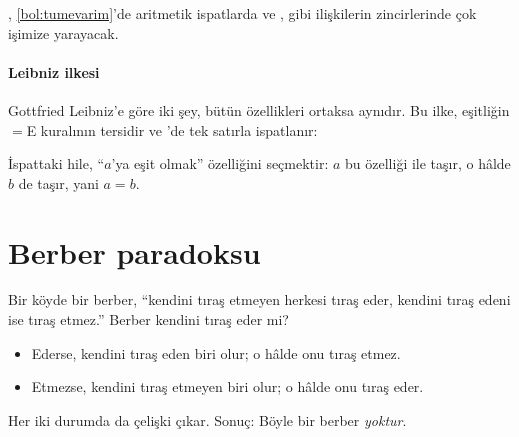 
\noindent {}, \cref{bol:tumevarim}'de aritmetik ispatlarda ve
\lc{<},  gibi ilişkilerin zincirlerinde çok işimize yarayacak.

\paragraph{Leibniz ilkesi}
Gottfried Leibniz'e göre iki şey, bütün özellikleri ortaksa aynıdır.
Bu ilke, eşitliğin $=$E kuralının tersidir ve \Lean{}'de tek satırla
ispatlanır:


\noindent İspattaki hile, ``$a$'ya eşit olmak'' özelliğini seçmektir:
$a$ bu özelliği  ile taşır, o hâlde $b$ de taşır, yani $a = b$.

\section{Berber paradoksu}\label{sec:berber}

\begin{gunlukornek}
Bir köyde bir berber, ``kendini tıraş etmeyen herkesi tıraş eder,
kendini tıraş edeni ise tıraş etmez.'' Berber kendini tıraş eder mi?
\begin{itemize}
  \item Ederse, kendini tıraş eden biri olur; o hâlde onu tıraş etmez.
  \item Etmezse, kendini tıraş etmeyen biri olur; o hâlde onu tıraş eder.
\end{itemize}
Her iki durumda da çelişki çıkar. Sonuç: Böyle bir berber \emph{yoktur}.
\end{gunlukornek}

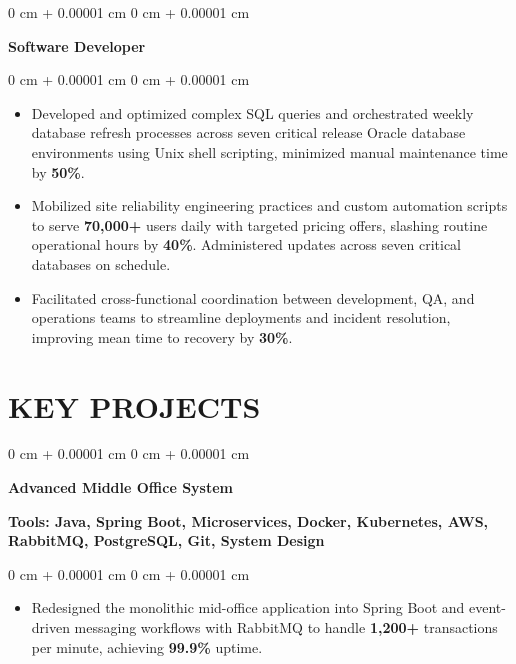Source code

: \documentclass[10pt, letterpaper]{article}
\newenvironment{highlights}{
    \begin{itemize}[
        topsep=0.10 cm,
        parsep=0.10 cm,
        partopsep=0pt,
        itemsep=0pt,
        leftmargin=0 cm + 10pt
    ]
}{
    \end{itemize}
} %
\newenvironment{onecolentry}{
    \begin{adjustwidth}{
        0 cm + 0.00001 cm
    }{
        0 cm + 0.00001 cm
    }
}{
    \end{adjustwidth}
} %
\begin{document}
        \begin{onecolentry}
                \textbf{Software Developer}
        \end{onecolentry}

        \vspace{0.10 cm}
        \begin{onecolentry}
            \begin{highlights}
                \item Developed and optimized complex SQL queries and orchestrated weekly database refresh processes across seven critical release Oracle database environments using Unix shell scripting, minimized manual maintenance time by \textbf{50\%}.
                
                \item Mobilized site reliability engineering practices and custom automation scripts to serve \textbf{70,000+} users daily with targeted pricing offers, slashing routine operational hours by \textbf{40\%}. Administered updates across seven critical databases on schedule.

                
                \item Facilitated cross-functional coordination between development, QA, and operations teams to streamline deployments and incident resolution, improving mean time to recovery by \textbf{30\%}.
            \end{highlights}
        \end{onecolentry}
    
    \vspace{0.1 cm}
    \section{KEY PROJECTS}
    \vspace{0.1 cm}
        \begin{onecolentry}
            \textbf{Advanced Middle Office System}
        \end{onecolentry}
        \textbf{Tools: Java, Spring Boot, Microservices, Docker, Kubernetes, AWS, RabbitMQ, PostgreSQL, Git, System Design}

        \vspace{0.10 cm}
        \begin{onecolentry}
            \begin{highlights}
                \item Redesigned the monolithic mid-office application into Spring Boot and event-driven messaging workflows with RabbitMQ to handle \textbf{1,200+} transactions per minute, achieving \textbf{99.9\%} uptime.
            \end{highlights}
        \end{onecolentry}
\end{document}
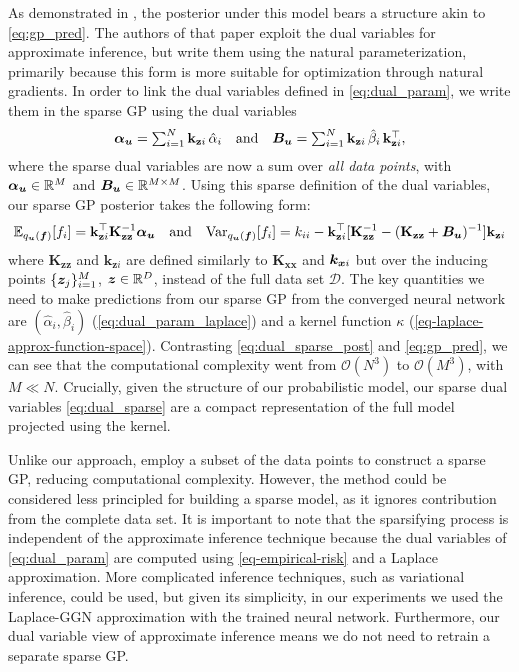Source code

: \documentclass{article} %
\newcommand{\dataset}{\ensuremath{\mathcal{D}}}
\newcommand{\mathbold}[1]{\bm{#1}}
\newcommand{\mbf}[1]{\mathbf{#1}}
\newcommand{\T}{\top}
\newcommand{\valpha}[0]{\mathbold{\alpha}}
\newcommand{\MBeta}[0]{\mathbold{B}}
\newcommand{\MKzz}{\mbf{K}_{\mbf{z}\mbf{z}}}
\newcommand{\MKxx}{\mbf{K}_{\mbf{x}\mbf{x}}}
\newcommand{\vkzi}{\mbf{k}_{\mbf{z}i}}
\newcommand{\vkzs}{\mbf{k}_{\mbf{z}i}}
\newcommand{\myexpect}{\mathbb{E}}
\begin{document}
As demonstrated in \cite{adam2021dual}, the posterior under this model bears a structure akin to \cref{eq:gp_pred}. The authors of that paper exploit the dual variables for approximate inference, but write them using the natural parameterization, primarily because this form is more suitable for optimization through natural gradients. In order to link the dual variables defined in \cref{eq:dual_param}, we write them in the sparse GP using the dual variables
%
\begin{equation} \textstyle
  \valpha_{\vu}  =  \sum_{i=1}^N  \vkzi \, \hat{\alpha}_{i}
  \quad \text{and} \quad
  \MBeta_{\vu} =  \sum_{i=1}^N \vkzi \,\hat{\beta}_{i} \, \vkzi^{\T} ,
\label{eq:dual_sparse}
\end{equation}
%
where the sparse dual variables are now a sum over \emph{all data points}, with $\valpha_{\vu} \in \R^{M}$ and $\MBeta_{\vu} \in \R^{M  \times M}$. Using this sparse definition of the dual variables, our sparse GP posterior takes the following form:
\begin{equation}\label{eq:dual_sparse_post}
   \myexpect_{q_{\vu}(\vf)}[f_i] = \vkzs^{\T} \MKzz^{-1} \valpha_{\vu}
   \quad \text{and} \quad
   \textrm{Var}_{q_{\vu}(\vf)}[f_i]  = k_{ii} - \vkzs^\top [\MKzz^{-1} - (\MKzz + \MBeta_{\vu})^{-1} ]\vkzs
\end{equation}
where $\MKzz$ and $\vkzs$ are defined similarly to $\MKxx$ and ${\bm{k}}_{{\bm{x}} i}$ but over the inducing points $\{{\bm{z}}_j\}_{i=1}^M$, ${\bm{z}} \in \mathbb{R}^{D}$, instead of the full data set $\dataset$. The key quantities we need to make predictions from our sparse GP from the converged neural network are $(\hat{\alpha}_i, \hat{\beta}_i)$ (\cref{eq:dual_param_laplace}) and a kernel function $\kappa$ (\cref{eq-laplace-approx-function-space}). Contrasting \cref{eq:dual_sparse_post} and \cref{eq:gp_pred}, we can see that the computational complexity went from $\mathcal{O}(N^3)$ to $\mathcal{O}(M^3)$, with $M \ll N$.  Crucially, given the structure of our probabilistic model, our sparse dual variables \cref{eq:dual_sparse} are a compact representation of the full model projected using the kernel.

Unlike our approach, \citet{immer2021improving} employ a subset of the data points to construct a sparse GP, reducing computational complexity. However, the method could be considered less principled for building a sparse model, as it ignores contribution from the complete data set. It is important to note that the sparsifying process is independent of the approximate inference technique because the dual variables of \cref{eq:dual_param} are computed using \cref{eq-empirical-risk} and a Laplace approximation. More complicated inference techniques, such as variational inference, could be used, but given its simplicity, in our experiments we used the Laplace-GGN approximation with the trained neural network. Furthermore, our dual variable view of approximate inference means we do not need to retrain a separate sparse GP.
\end{document}
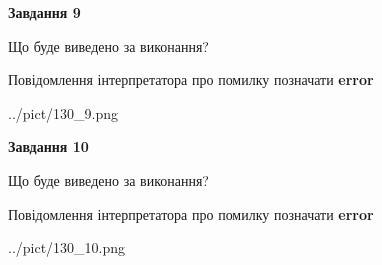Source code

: \documentclass[12pt, ukrainian]{article}
\begin{document}
{{\begin {center}\textbf{Завдання 9}\end {center}}\par
Що буде виведено за виконання? \par
Повідомлення інтерпретатора про помилку позначати \textbf{error}

\begin{center}
	{../pict/130_9.png}
\end{center}
\newpage

{\begin {center}\textbf{Завдання 10}\end {center}}\par
Що буде виведено за виконання? \par
Повідомлення інтерпретатора про помилку позначати \textbf{error}

\begin{center}
	{../pict/130_10.png}
\end{center}
\newpage

}
\end{document}
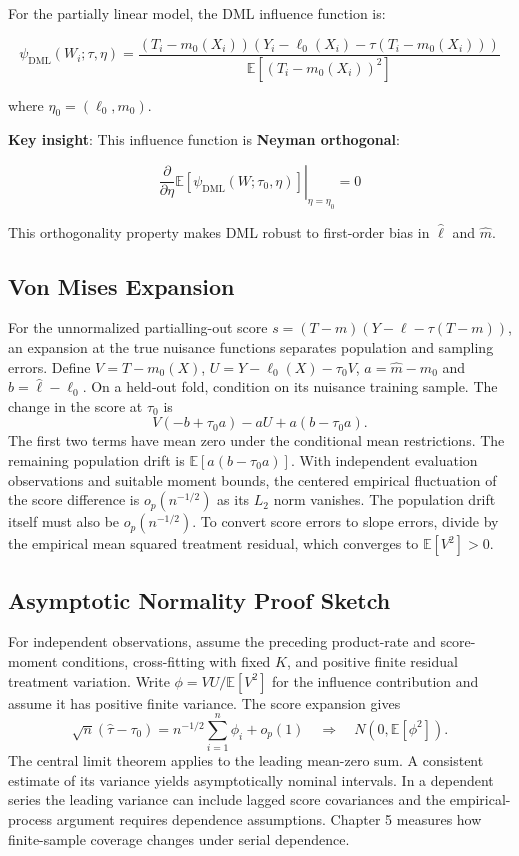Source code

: For the partially linear model, the DML influence function is:

\[\psi_{\text{DML}}(W_i; \tau, \eta) = \frac{(T_i - m_0(X_i))(Y_i - \ell_0(X_i) - \tau(T_i - m_0(X_i)))}{\mathbb{E}[(T_i - m_0(X_i))^2]}\]

where \(\eta_0 = (\ell_0, m_0)\).

\textbf{Key insight}: This influence function is \textbf{Neyman
orthogonal}:

\[\left. \frac{\partial}{\partial \eta} \mathbb{E}[\psi_{\text{DML}}(W; \tau_0, \eta)] \right|_{\eta = \eta_0} = 0\]

This orthogonality property makes DML robust to first-order bias in
\(\hat{\ell}\) and \(\hat{m}\).

\subsection{Von Mises Expansion}\label{_von_mises_expansion}

For the unnormalized partialling-out score \(s=(T-m)(Y-\ell-\tau(T-m))\), an expansion at the true nuisance functions separates population and sampling errors. Define \(V=T-m_0(X)\), \(U=Y-\ell_0(X)-\tau_0V\), \(a=\widehat m-m_0\) and \(b=\widehat\ell-\ell_0\). On a held-out fold, condition on its nuisance training sample. The change in the score at \(\tau_0\) is
\[
V(-b+\tau_0a)-aU+a(b-\tau_0a).
\]
The first two terms have mean zero under the conditional mean restrictions. The remaining population drift is \(\mathbb E[a(b-\tau_0a)]\). With independent evaluation observations and suitable moment bounds, the centered empirical fluctuation of the score difference is \(o_p(n^{-1/2})\) as its \(L_2\) norm vanishes. The population drift itself must also be \(o_p(n^{-1/2})\). To convert score errors to slope errors, divide by the empirical mean squared treatment residual, which converges to \(\mathbb E[V^2]>0\).

\subsection{Asymptotic Normality Proof
Sketch}\label{_asymptotic_normality_proof_sketch}

For independent observations, assume the preceding product-rate and score-moment conditions, cross-fitting with fixed \(K\), and positive finite residual treatment variation. Write \(\phi=VU/\mathbb E[V^2]\) for the influence contribution and assume it has positive finite variance. The score expansion gives
\[
\sqrt{n}(\widehat\tau-\tau_0)=n^{-1/2}\sum_{i=1}^n\phi_i+o_p(1)
\quad\Longrightarrow\quad N(0,\mathbb E[\phi^2]).
\]
The central limit theorem applies to the leading mean-zero sum. A consistent estimate of its variance yields asymptotically nominal intervals. In a dependent series the leading variance can include lagged score covariances and the empirical-process argument requires dependence assumptions. Chapter 5 measures how finite-sample coverage changes under serial dependence.


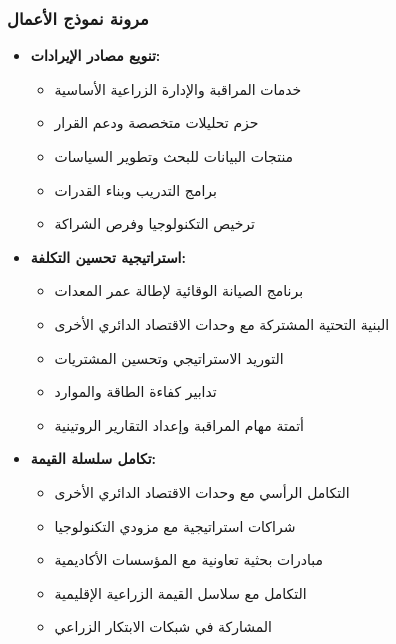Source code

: \subsubsection{مرونة نموذج الأعمال}
\begin{itemize}
    \item \textbf{تنويع مصادر الإيرادات:}
    \begin{itemize}
        \item خدمات المراقبة والإدارة الزراعية الأساسية
        \item حزم تحليلات متخصصة ودعم القرار
        \item منتجات البيانات للبحث وتطوير السياسات
        \item برامج التدريب وبناء القدرات
        \item ترخيص التكنولوجيا وفرص الشراكة
    \end{itemize}
    
    \item \textbf{استراتيجية تحسين التكلفة:}
    \begin{itemize}
        \item برنامج الصيانة الوقائية لإطالة عمر المعدات
        \item البنية التحتية المشتركة مع وحدات الاقتصاد الدائري الأخرى
        \item التوريد الاستراتيجي وتحسين المشتريات
        \item تدابير كفاءة الطاقة والموارد
        \item أتمتة مهام المراقبة وإعداد التقارير الروتينية
    \end{itemize}
    
    \item \textbf{تكامل سلسلة القيمة:}
    \begin{itemize}
        \item التكامل الرأسي مع وحدات الاقتصاد الدائري الأخرى
        \item شراكات استراتيجية مع مزودي التكنولوجيا
        \item مبادرات بحثية تعاونية مع المؤسسات الأكاديمية
        \item التكامل مع سلاسل القيمة الزراعية الإقليمية
        \item المشاركة في شبكات الابتكار الزراعي
    \end{itemize}
\end{itemize}

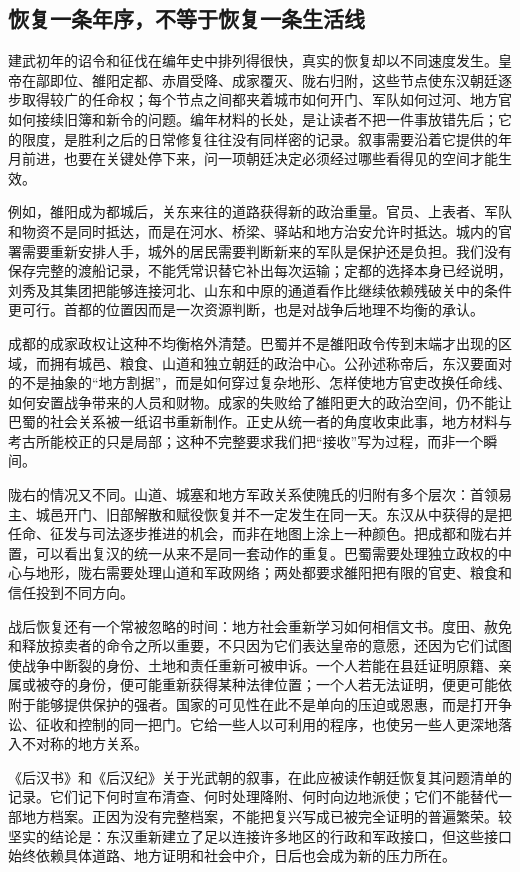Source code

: \subsection{恢复一条年序，不等于恢复一条生活线}

建武初年的诏令和征伐在编年史中排列得很快，真实的恢复却以不同速度发生。皇帝在鄗即位、雒阳定都、赤眉受降、成家覆灭、陇右归附，这些节点使东汉朝廷逐步取得较广的任命权；每个节点之间都夹着城市如何开门、军队如何过河、地方官如何接续旧簿和新令的问题。编年材料的长处，是让读者不把一件事放错先后；它的限度，是胜利之后的日常修复往往没有同样密的记录。叙事需要沿着它提供的年月前进，也要在关键处停下来，问一项朝廷决定必须经过哪些看得见的空间才能生效。

例如，雒阳成为都城后，关东来往的道路获得新的政治重量。官员、上表者、军队和物资不是同时抵达，而是在河水、桥梁、驿站和地方治安允许时抵达。城内的官署需要重新安排人手，城外的居民需要判断新来的军队是保护还是负担。我们没有保存完整的渡船记录，不能凭常识替它补出每次运输；定都的选择本身已经说明，刘秀及其集团把能够连接河北、山东和中原的通道看作比继续依赖残破关中的条件更可行。首都的位置因而是一次资源判断，也是对战争后地理不均衡的承认。

成都的成家政权让这种不均衡格外清楚。巴蜀并不是雒阳政令传到末端才出现的区域，而拥有城邑、粮食、山道和独立朝廷的政治中心。公孙述称帝后，东汉要面对的不是抽象的“地方割据”，而是如何穿过复杂地形、怎样使地方官吏改换任命线、如何安置战争带来的人员和财物。成家的失败给了雒阳更大的政治空间，仍不能让巴蜀的社会关系被一纸诏书重新制作。正史从统一者的角度收束此事，地方材料与考古所能校正的只是局部；这种不完整要求我们把“接收”写为过程，而非一个瞬间。

陇右的情况又不同。山道、城塞和地方军政关系使隗氏的归附有多个层次：首领易主、城邑开门、旧部解散和赋役恢复并不一定发生在同一天。东汉从中获得的是把任命、征发与司法逐步推进的机会，而非在地图上涂上一种颜色。把成都和陇右并置，可以看出复汉的统一从来不是同一套动作的重复。巴蜀需要处理独立政权的中心与地形，陇右需要处理山道和军政网络；两处都要求雒阳把有限的官吏、粮食和信任投到不同方向。

战后恢复还有一个常被忽略的时间：地方社会重新学习如何相信文书。度田、赦免和释放掠卖者的命令之所以重要，不只因为它们表达皇帝的意愿，还因为它们试图使战争中断裂的身份、土地和责任重新可被申诉。一个人若能在县廷证明原籍、亲属或被夺的身份，便可能重新获得某种法律位置；一个人若无法证明，便更可能依附于能够提供保护的强者。国家的可见性在此不是单向的压迫或恩惠，而是打开争讼、征收和控制的同一把门。它给一些人以可利用的程序，也使另一些人更深地落入不对称的地方关系。

《后汉书》和《后汉纪》关于光武朝的叙事，在此应被读作朝廷恢复其问题清单的记录。它们记下何时宣布清查、何时处理降附、何时向边地派使；它们不能替代一部地方档案。正因为没有完整档案，不能把复兴写成已被完全证明的普遍繁荣。较坚实的结论是：东汉重新建立了足以连接许多地区的行政和军政接口，但这些接口始终依赖具体道路、地方证明和社会中介，日后也会成为新的压力所在。

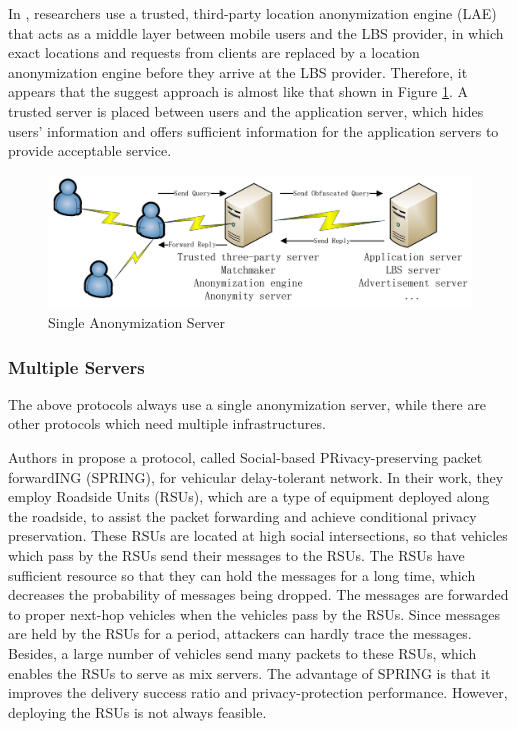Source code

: In \cite {C24}, researchers use a trusted, third-party location anonymization engine (LAE) that acts as a middle layer between mobile users and the LBS provider, in which exact locations and requests from clients are replaced by a location anonymization engine before they arrive at the LBS provider. Therefore, it appears that the suggest approach is almost like that shown in Figure \ref{fig:SingleAnoymizationServer}. A trusted server is placed between users and the application server, which hides users' information and offers sufficient information for the application servers to provide acceptable service. 

\begin{figure} [H]
  \centering 
  \includegraphics[width=5.0in]{figures/Fig_Single_Ano_Ser.png}
  \caption{Single Anonymization Server} 
  \label{fig:SingleAnoymizationServer} %
\end{figure}

\subsubsection{ Multiple Servers}

\noindent The above protocols always use a single anonymization server, while there are other protocols which need multiple infrastructures. 

Authors in \cite{C25} propose a protocol, called Social-based PRivacy-preserving packet forwardING (SPRING), for vehicular delay-tolerant network. In their work, they employ Roadside Units (RSUs), which are a type of equipment deployed along the roadside, to assist the packet forwarding and achieve conditional privacy preservation. These RSUs are located at high social intersections, so that vehicles which pass by the RSUs send their messages to the RSUs. The RSUs have sufficient resource so that they can hold the messages for a long time, which decreases the probability of messages being dropped. The messages are forwarded to proper next-hop vehicles when the vehicles pass by the RSUs. Since messages are held by the RSUs for a period, attackers can hardly trace the messages. Besides, a large number of vehicles send many packets to these RSUs, which enables the RSUs to serve as mix servers. The advantage of SPRING is that it improves the delivery success ratio and privacy-protection performance. However, deploying the RSUs is not always feasible.

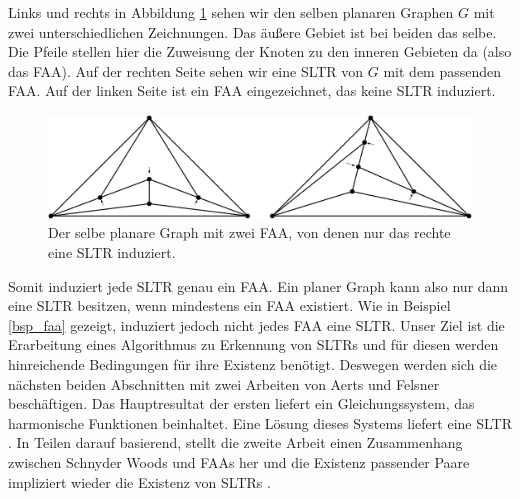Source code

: \begin{example}\label{bsp_faa}
Links und rechts in Abbildung \ref{exp_faa} sehen wir den selben planaren Graphen $G$ mit zwei unterschiedlichen Zeichnungen. Das äußere Gebiet ist bei beiden das selbe. Die Pfeile stellen hier die Zuweisung der Knoten zu den inneren Gebieten da (also das FAA). Auf der rechten Seite sehen wir eine SLTR von $G$ mit dem passenden FAA. Auf der linken Seite ist ein FAA eingezeichnet, das keine SLTR induziert.

\begin{figure}[h]
	\centering
  \includegraphics[width=1\textwidth]{faa_def.png}
  \caption{Der selbe planare Graph mit zwei FAA, von denen nur das rechte eine SLTR induziert.}
  \label{exp_faa}
\end{figure}
\end{example}

Somit induziert jede SLTR genau ein FAA. Ein planer Graph kann also nur dann eine SLTR besitzen, wenn mindestens ein FAA existiert. Wie in Beispiel \ref{bsp_faa} gezeigt, induziert jedoch nicht jedes FAA eine SLTR. Unser Ziel ist die Erarbeitung eines Algorithmus zu Erkennung von SLTRs und für diesen werden hinreichende Bedingungen für ihre Existenz benötigt. Deswegen werden sich die nächsten beiden Abschnitten mit zwei Arbeiten von Aerts und Felsner beschäftigen. Das Hauptresultat der ersten liefert ein Gleichungssystem, das harmonische Funktionen beinhaltet. Eine Lösung dieses Systems liefert eine SLTR \cite{af13}. In Teilen darauf basierend, stellt die zweite Arbeit einen Zusammenhang zwischen Schnyder Woods und FAAs her und die Existenz passender Paare impliziert wieder die Existenz von SLTRs \cite{af15}.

┄┄┄┄┄┄┄┄┄┄

* **EXERCISE REQUIREMENTS**: Of the records above, copy each line that includes "الاقتصاد".

* **SOLUTION TO THIS EXERCISE**:
        \item البنية التحتية المشتركة مع وحدات الاقتصاد الدائري الأخرى
        \item التكامل الرأسي مع وحدات الاقتصاد الدائري الأخرى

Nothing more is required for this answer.